◆ Stored data entries:
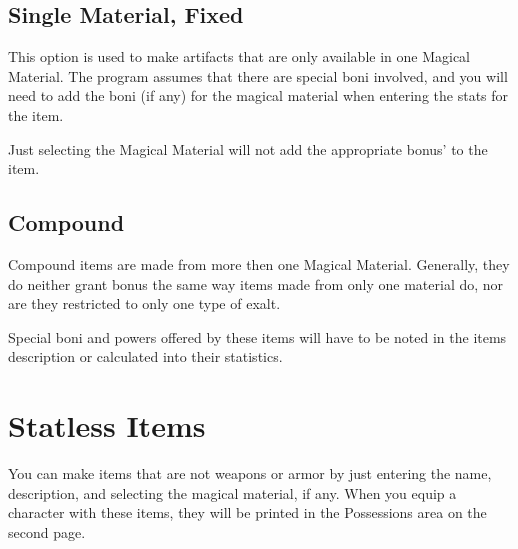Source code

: \subsection{Single Material, Fixed}
This option is used to make artifacts that are only available in one Magical Material.
The program assumes that there are special boni involved, and you will need to add the boni (if any) for the magical material when entering the stats for the item. 

Just selecting the Magical Material will not add the appropriate bonus' to the item.

\subsection{Compound}
Compound items are made from more then one Magical Material. Generally, they do neither grant bonus the same way items made from only one material do, nor are they restricted to only one type of exalt.  

Special boni and powers offered by these items will have to be noted in the items description or calculated into their statistics.

\section{Statless Items}
You can make items that are not weapons or armor by just entering the name, description, and selecting the magical material, if any. When you equip a character with these items, they will be printed in the Possessions area on the second page.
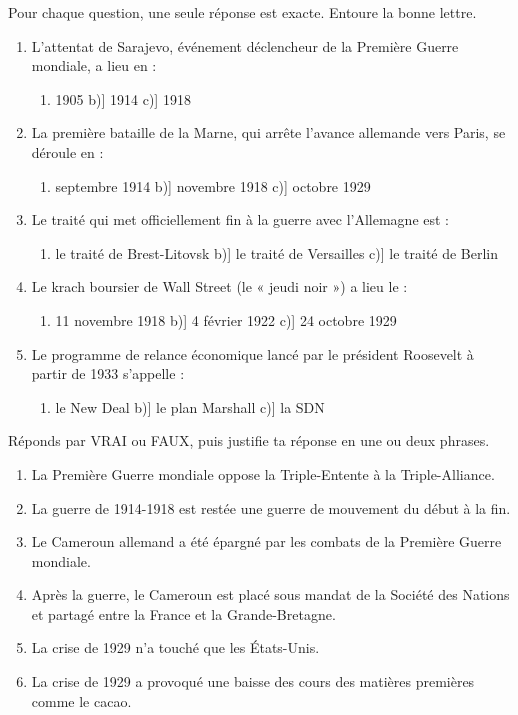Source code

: \documentclass[11pt]{article}
\begin{document}
\begin{exercice}
Pour chaque question, une seule réponse est exacte. Entoure la bonne lettre.
\begin{enumerate}
\item L'attentat de Sarajevo, événement déclencheur de la Première Guerre mondiale, a lieu en :
\begin{enumerate}
\item[a)] 1905 \quad b)] 1914 \quad c)] 1918
\end{enumerate}
\item La première bataille de la Marne, qui arrête l'avance allemande vers Paris, se déroule en :
\begin{enumerate}
\item[a)] septembre 1914 \quad b)] novembre 1918 \quad c)] octobre 1929
\end{enumerate}
\item Le traité qui met officiellement fin à la guerre avec l'Allemagne est :
\begin{enumerate}
\item[a)] le traité de Brest-Litovsk \quad b)] le traité de Versailles \quad c)] le traité de Berlin
\end{enumerate}
\item Le krach boursier de Wall Street (le « jeudi noir ») a lieu le :
\begin{enumerate}
\item[a)] 11 novembre 1918 \quad b)] 4 février 1922 \quad c)] 24 octobre 1929
\end{enumerate}
\item Le programme de relance économique lancé par le président Roosevelt à partir de 1933 s'appelle :
\begin{enumerate}
\item[a)] le New Deal \quad b)] le plan Marshall \quad c)] la SDN
\end{enumerate}
\end{enumerate}
\end{exercice}

\begin{exercice}
Réponds par VRAI ou FAUX, puis justifie ta réponse en une ou deux phrases.
\begin{enumerate}
\item La Première Guerre mondiale oppose la Triple-Entente à la Triple-Alliance.
\item La guerre de 1914-1918 est restée une guerre de mouvement du début à la fin.
\item Le Cameroun allemand a été épargné par les combats de la Première Guerre mondiale.
\item Après la guerre, le Cameroun est placé sous mandat de la Société des Nations et partagé entre la France et la Grande-Bretagne.
\item La crise de 1929 n'a touché que les États-Unis.
\item La crise de 1929 a provoqué une baisse des cours des matières premières comme le cacao.
\end{enumerate}
\end{exercice}
\end{document}
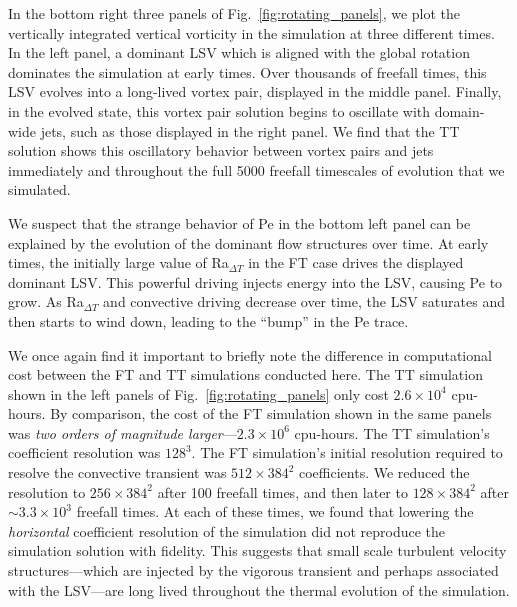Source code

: \documentclass[aps, pre, onecolumn, nofootinbib, notitlepage, groupedaddress, amsfonts, amssymb, amsmath, longbibliography, superscriptaddress]{revtex4-1}
\begin{document}
In the bottom right three panels of Fig.~\ref{fig:rotating_panels}, we plot the vertically integrated vertical vorticity in the simulation at three different times.
In the left panel, a dominant LSV which is aligned with the global rotation dominates the simulation at early times.
Over thousands of freefall times, this LSV evolves into a long-lived vortex pair, displayed in the middle panel.
Finally, in the evolved state, this vortex pair solution begins to oscillate with domain-wide jets, such as those displayed in the right panel.
We find that the TT solution shows this oscillatory behavior between vortex pairs and jets immediately and throughout the full 5000 freefall timescales of evolution that we simulated.

We suspect that the strange behavior of Pe in the bottom left panel can be explained by the evolution of the dominant flow structures over time.
At early times, the initially large value of Ra$_{\Delta T}$ in the FT case drives the displayed dominant LSV.
This powerful driving injects energy into the LSV, causing Pe to grow.
As Ra$_{\Delta T}$ and convective driving decrease over time, the LSV saturates and then starts to wind down, leading to the ``bump'' in the Pe trace.

We once again find it important to briefly note the difference in computational cost between the FT and TT simulations conducted here.
The TT simulation shown in the left panels of Fig.~\ref{fig:rotating_panels} only cost $2.6 \times 10^4$ cpu-hours.
By comparison, the cost of the FT simulation shown in the same panels was \emph{two orders of magnitude larger}---$2.3 \times 10^6$ cpu-hours.
The TT simulation's coefficient resolution was $128^3$.
The FT simulation's initial resolution required to resolve the convective transient was $512\times384^2$ coefficients.
We reduced the resolution to $256\times384^2$ after 100 freefall times, and then later to $128\times384^2$ after $\sim3.3 \times 10^3$ freefall times.
At each of these times, we found that lowering the \emph{horizontal} coefficient resolution of the simulation did not reproduce the simulation solution with fidelity.
This suggests that small scale turbulent velocity structures---which are injected by the vigorous transient and perhaps associated with the LSV---are long lived throughout the thermal evolution of the simulation.
\end{document}

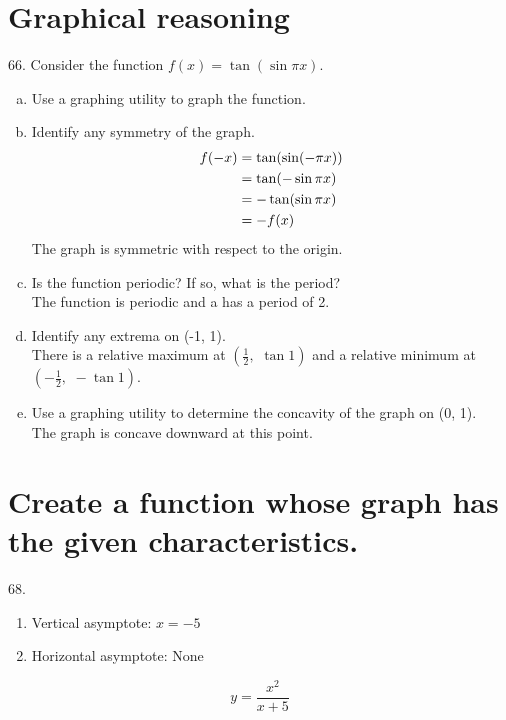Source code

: \documentclass[11pt]{article}
\newcommand*{\set}{\setcounter{equation}{0}}
\begin{document}
\section{Graphical reasoning}
66. Consider the function $f(x)=\tan(\sin\pi x)$.
\begin{enumerate}[(a)]
    \item Use a graphing utility to graph the function.
    \item Identify any symmetry of the graph.
        \begin{align}
            \set
            f(-x)&=\tan(\sin(-\pi x))\\
            &=\tan(-\sin\pi x)\\
            &=-\tan(\sin\pi x)\\
            &=-f(x)
        \end{align}
        The graph is symmetric with respect to the origin.
    \item Is the function periodic? If so, what is the period?\\
        The function is periodic and a has a period of 2.
    \item Identify any extrema on (-1, 1).\\
        There is a relative maximum at $\left(\frac{1}{2},\,\,\tan 1\right)$ and a relative minimum at $(-\frac{1}{2},\,\,-\tan 1)$.
    \item Use a graphing utility to determine the concavity of the graph on (0, 1).\\
        The graph is concave downward at this point.
\end{enumerate}

\section{Create a function whose graph has the given characteristics.}
68.\begin{enumerate}
    \item Vertical asymptote: $x=-5$
    \item Horizontal asymptote: None
\end{enumerate}
\[y=\frac{x^2}{x+5}\]
\end{document}
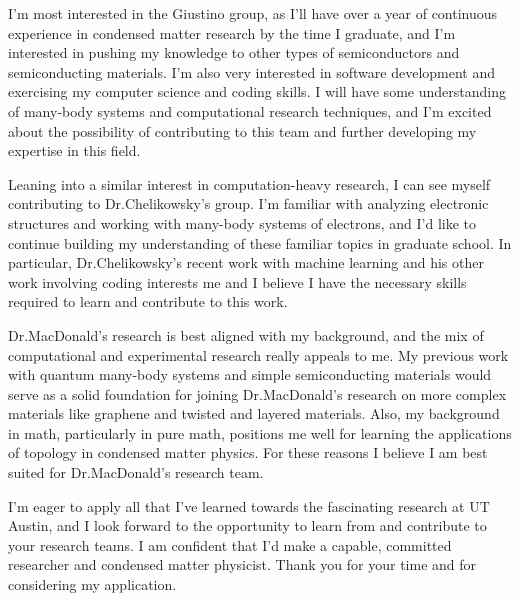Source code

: \documentclass[11pt]{article}
\newcommand{\schoolabbr}{UT Austin}
\begin{document}
I'm most interested in the Giustino group, as I'll have over a year of continuous experience in condensed matter research by the time I graduate, and I'm interested in pushing my knowledge to other types of semiconductors and semiconducting materials. I'm also very interested in software development and exercising my computer science and coding skills. I will have some understanding of many-body systems and computational research techniques, and I'm excited about the possibility of contributing to this team and further developing my expertise in this field.

Leaning into a similar interest in computation-heavy research, I can see myself contributing to Dr.\@ Chelikowsky's group. I'm familiar with analyzing electronic structures and working with many-body systems of electrons, and I'd like to continue building my understanding of these familiar topics in graduate school. In particular, Dr.\@ Chelikowsky's recent work with machine learning and his other work involving coding interests me and I believe I have the necessary skills required to learn and contribute to this work.

Dr.\@ MacDonald's research is best aligned with my background, and the mix of computational and experimental research really appeals to me. My previous work with quantum many-body systems and simple semiconducting materials would serve as a solid foundation for joining Dr.\@ MacDonald's research on more complex materials like graphene and twisted and layered materials. Also, my background in math, particularly in pure math, positions me well for learning the applications of topology in condensed matter physics. For these reasons I believe I am best suited for Dr.\@ MacDonald's research team.

I'm eager to apply all that I've learned towards the fascinating research at \schoolabbr{}, and I look forward to the opportunity to learn from and contribute to your research teams. I am confident that I'd make a capable, committed researcher and condensed matter physicist. Thank you for your time and for considering my application.
\end{document}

◆ Description of the task: The answer must be the lines above, word for word, from the first one through the line with "The program assumes", pictures excluded.

◆ Answer space:
Source code

: \subsection{Single Material, Fixed}
This option is used to make artifacts that are only available in one Magical Material.
The program assumes that there are special boni involved, and you will need to add the boni (if any) for the magical material when entering the stats for the item. 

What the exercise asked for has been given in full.